▸ EXERCISE: Which lines of the records contain "SELECT"? Collect every one of them.

▸ DATASET EXCERPTS:
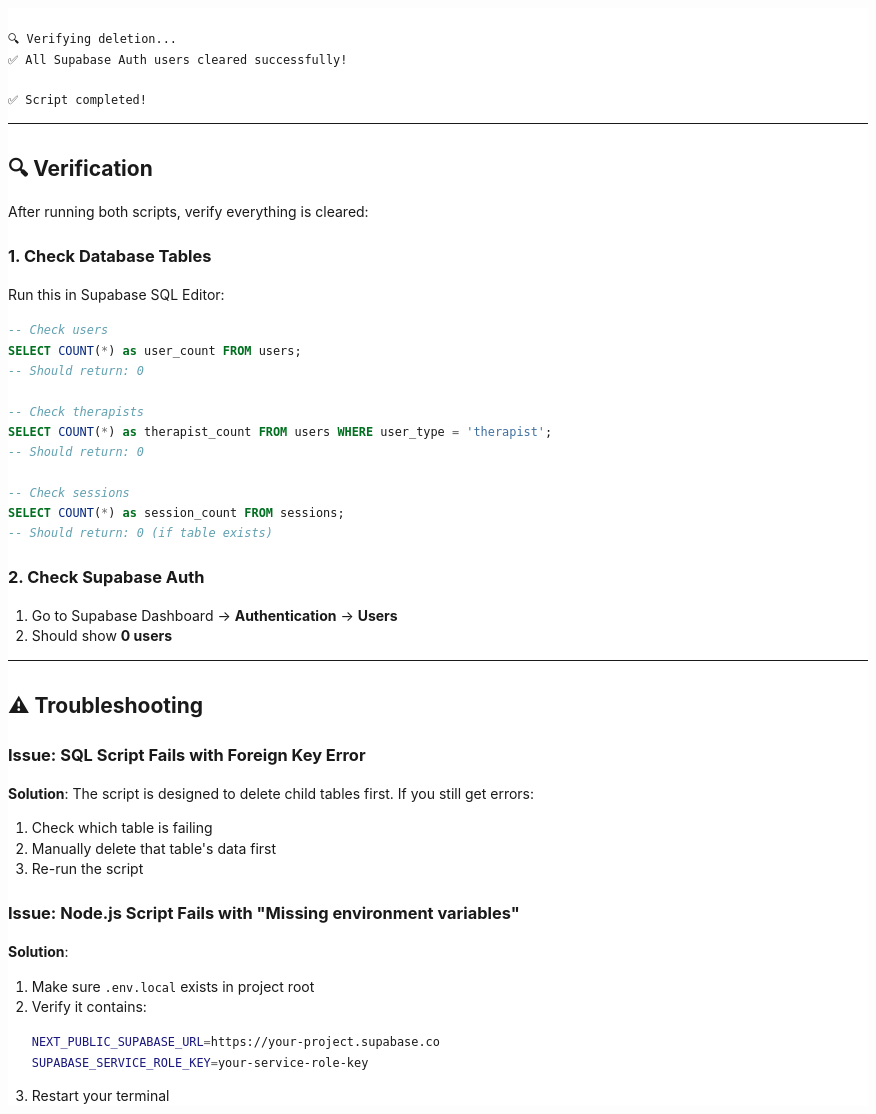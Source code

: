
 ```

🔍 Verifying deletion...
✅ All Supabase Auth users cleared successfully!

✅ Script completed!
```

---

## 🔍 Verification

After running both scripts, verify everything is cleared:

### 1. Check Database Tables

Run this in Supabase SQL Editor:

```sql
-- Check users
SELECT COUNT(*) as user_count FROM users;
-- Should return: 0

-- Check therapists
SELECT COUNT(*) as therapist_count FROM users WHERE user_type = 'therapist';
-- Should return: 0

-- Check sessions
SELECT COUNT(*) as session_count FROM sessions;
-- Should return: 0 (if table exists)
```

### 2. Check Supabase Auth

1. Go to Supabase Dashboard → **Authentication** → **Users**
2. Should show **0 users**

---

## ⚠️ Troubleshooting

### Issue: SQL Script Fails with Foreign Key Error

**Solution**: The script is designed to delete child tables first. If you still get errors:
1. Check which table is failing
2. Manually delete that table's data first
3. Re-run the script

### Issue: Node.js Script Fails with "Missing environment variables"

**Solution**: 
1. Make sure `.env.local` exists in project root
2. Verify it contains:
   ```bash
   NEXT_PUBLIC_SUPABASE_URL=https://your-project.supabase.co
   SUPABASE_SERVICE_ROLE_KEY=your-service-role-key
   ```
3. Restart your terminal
--
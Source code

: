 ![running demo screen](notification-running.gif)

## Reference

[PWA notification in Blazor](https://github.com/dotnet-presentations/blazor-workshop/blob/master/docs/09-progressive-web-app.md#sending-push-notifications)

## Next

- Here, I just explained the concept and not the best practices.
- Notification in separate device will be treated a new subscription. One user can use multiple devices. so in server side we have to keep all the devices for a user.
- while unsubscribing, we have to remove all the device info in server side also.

▸ SOLUTION BELOW:
SELECT COUNT(*) as user_count FROM users;
SELECT COUNT(*) as therapist_count FROM users WHERE user_type = 'therapist';
SELECT COUNT(*) as session_count FROM sessions;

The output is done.